Intrepid Academy at Hale
Intrepid Academy at Hale (IAH) is a joint venture of Hale and Boston Public Schools (BPS). Designed by an advisory group of experienced educators from public, private, and charter education organizations, and with the support of BPS superintendent Tommy Chang, this new semester school provides accessible outdoor learning opportunities on Hale’s 1,137-acre campus. Its innovative approach leverages the curricular expertise of BPS classroom teachers and the pedagogical expertise of Hale’s outdoor educators. Together, they combine exercise, nature, and rigorous academics to expand minds and transform lives.
Each semester, Hale challenges a cohort of high school juniors to:
- Look deep. IAH blends traditional academics with experiential learning projects, pushing students to ask questions, test new ideas, and develop a deeper understanding of the natural world and themselves. Every day is rich with physical and mental activity.
- Be bold. Challenging the boundaries of their comfort zones, IAH breaks down the walls of the classroom, bringing the students to the experience, rather than bringing stories of experience to them. Hale has a remarkable assortment of natural and man-made challenges across its wilderness campus.
- Think big. At the end of their semester, IAH students leave with an expanded sense of the world and their place in it. Students who come to IAH take their experiences back to their more traditional schools with a new focus on what education and learning can mean for them.
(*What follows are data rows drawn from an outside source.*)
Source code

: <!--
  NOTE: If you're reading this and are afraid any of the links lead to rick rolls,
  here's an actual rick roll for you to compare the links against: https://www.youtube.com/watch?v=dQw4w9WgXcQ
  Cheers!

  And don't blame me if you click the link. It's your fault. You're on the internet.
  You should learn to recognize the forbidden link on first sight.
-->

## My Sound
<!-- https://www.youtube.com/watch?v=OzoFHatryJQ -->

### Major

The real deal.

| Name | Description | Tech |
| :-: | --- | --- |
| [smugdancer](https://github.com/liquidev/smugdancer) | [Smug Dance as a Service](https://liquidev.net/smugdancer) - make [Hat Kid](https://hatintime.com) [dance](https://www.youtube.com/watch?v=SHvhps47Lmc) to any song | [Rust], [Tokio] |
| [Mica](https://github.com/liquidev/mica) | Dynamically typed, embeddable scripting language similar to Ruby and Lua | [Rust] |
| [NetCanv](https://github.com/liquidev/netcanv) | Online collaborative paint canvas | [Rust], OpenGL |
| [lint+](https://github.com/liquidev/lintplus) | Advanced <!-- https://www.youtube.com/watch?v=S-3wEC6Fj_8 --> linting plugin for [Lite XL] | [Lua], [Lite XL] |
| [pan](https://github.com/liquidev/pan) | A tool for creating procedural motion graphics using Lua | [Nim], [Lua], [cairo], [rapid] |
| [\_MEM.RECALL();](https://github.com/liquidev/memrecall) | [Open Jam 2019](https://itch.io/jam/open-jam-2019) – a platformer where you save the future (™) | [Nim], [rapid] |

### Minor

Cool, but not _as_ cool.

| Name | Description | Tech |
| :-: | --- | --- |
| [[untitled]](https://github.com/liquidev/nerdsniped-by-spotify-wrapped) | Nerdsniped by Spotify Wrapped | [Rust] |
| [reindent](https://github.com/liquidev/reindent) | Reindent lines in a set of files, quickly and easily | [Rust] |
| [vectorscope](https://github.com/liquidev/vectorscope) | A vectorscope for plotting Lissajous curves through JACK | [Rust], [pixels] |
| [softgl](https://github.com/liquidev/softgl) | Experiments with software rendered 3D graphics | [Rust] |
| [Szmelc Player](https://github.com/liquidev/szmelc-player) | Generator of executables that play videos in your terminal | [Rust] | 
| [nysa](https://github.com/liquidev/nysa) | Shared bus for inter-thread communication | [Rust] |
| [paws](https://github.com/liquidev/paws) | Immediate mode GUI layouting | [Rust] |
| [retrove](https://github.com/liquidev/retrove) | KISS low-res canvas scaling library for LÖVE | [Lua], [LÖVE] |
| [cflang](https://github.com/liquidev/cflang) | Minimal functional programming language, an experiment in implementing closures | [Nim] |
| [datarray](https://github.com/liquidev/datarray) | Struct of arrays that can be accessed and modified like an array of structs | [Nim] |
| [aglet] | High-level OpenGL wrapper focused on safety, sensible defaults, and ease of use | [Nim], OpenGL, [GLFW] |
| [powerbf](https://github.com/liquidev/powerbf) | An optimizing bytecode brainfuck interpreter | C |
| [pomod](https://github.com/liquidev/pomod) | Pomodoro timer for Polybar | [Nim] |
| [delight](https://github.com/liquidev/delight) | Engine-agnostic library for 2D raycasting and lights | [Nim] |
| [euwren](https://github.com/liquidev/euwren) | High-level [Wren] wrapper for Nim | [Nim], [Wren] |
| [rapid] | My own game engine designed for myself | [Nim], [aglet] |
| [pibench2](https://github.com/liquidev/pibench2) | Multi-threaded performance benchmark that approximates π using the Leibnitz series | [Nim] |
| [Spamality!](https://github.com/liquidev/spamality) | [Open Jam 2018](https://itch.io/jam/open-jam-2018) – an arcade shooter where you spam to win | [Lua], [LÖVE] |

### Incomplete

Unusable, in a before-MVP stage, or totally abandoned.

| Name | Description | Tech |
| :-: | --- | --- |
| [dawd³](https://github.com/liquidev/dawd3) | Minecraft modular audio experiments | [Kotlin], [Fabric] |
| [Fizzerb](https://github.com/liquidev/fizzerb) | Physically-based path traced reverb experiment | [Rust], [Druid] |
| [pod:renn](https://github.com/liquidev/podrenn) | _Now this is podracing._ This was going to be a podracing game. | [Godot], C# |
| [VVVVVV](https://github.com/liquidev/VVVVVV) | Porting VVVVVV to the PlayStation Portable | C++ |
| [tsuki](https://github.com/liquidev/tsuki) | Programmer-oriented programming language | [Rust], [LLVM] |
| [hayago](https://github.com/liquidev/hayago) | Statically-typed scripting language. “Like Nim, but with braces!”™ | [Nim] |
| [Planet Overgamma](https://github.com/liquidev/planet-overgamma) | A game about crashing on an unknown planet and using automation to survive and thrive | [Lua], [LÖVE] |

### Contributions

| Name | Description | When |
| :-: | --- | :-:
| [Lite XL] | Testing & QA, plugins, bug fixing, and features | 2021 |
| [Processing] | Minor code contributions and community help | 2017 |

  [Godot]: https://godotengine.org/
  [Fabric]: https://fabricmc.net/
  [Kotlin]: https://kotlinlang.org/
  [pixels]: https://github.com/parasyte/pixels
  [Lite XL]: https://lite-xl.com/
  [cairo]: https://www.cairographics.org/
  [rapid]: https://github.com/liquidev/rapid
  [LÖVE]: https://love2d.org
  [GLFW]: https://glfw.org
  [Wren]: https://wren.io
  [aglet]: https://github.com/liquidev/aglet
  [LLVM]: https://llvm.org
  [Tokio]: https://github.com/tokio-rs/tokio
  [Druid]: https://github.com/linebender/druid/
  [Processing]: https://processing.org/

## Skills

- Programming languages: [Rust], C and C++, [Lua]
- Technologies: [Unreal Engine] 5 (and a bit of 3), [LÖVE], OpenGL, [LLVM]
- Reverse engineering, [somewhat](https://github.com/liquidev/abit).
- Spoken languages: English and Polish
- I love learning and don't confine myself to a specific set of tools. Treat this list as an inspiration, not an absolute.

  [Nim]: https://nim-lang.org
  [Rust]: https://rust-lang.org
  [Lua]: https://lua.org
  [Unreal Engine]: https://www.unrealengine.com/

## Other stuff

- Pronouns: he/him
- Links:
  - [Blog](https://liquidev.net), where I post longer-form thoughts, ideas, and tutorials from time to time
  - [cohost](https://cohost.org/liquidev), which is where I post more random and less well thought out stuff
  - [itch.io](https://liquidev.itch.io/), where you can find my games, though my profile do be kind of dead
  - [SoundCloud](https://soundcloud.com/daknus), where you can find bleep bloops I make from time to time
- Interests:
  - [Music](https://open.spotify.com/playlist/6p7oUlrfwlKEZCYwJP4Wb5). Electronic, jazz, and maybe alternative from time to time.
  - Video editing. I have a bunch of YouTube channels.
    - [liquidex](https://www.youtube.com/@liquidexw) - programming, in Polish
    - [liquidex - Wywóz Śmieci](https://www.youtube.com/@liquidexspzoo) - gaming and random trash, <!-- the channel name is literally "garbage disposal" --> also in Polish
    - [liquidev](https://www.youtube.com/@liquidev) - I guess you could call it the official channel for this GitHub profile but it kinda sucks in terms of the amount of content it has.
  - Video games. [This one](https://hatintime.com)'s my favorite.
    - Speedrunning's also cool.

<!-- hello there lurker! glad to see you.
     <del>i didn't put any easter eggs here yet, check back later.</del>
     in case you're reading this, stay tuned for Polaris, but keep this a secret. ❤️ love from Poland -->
IAH nurtures body and mind, inspires passion and curiosity, and prepares students for success in academia and life. Students return to their schools and communities with a determined spirit.
The IAH Experience
Bus time doubles as academic time. During their commute to and from Hale, students prepare for the day's activities, discuss current events, and reflect on what they've learned.
The humanities come alive at Hale as students explore the relationship between people, current events, history, culture, and the environment.
Technology isn't rejected at Hale, but it doesn't take center stage, either. Students use laptops, fitness trackers, and other devices to enhance their understanding of the world.
Physical and mental challenges are carefully integrated throughout the curriculum. These challenges complement lessons students learn in the classroom.
Our experiential curriculum is rigorous and interdisciplinary. It focuses on promoting ownership of one’s education so that students determine for themselves how they will engage with the world around them. It helps them understand how their minds and bodies are connected, and it encourages them to consider the relationships that exist between health, happiness, and success.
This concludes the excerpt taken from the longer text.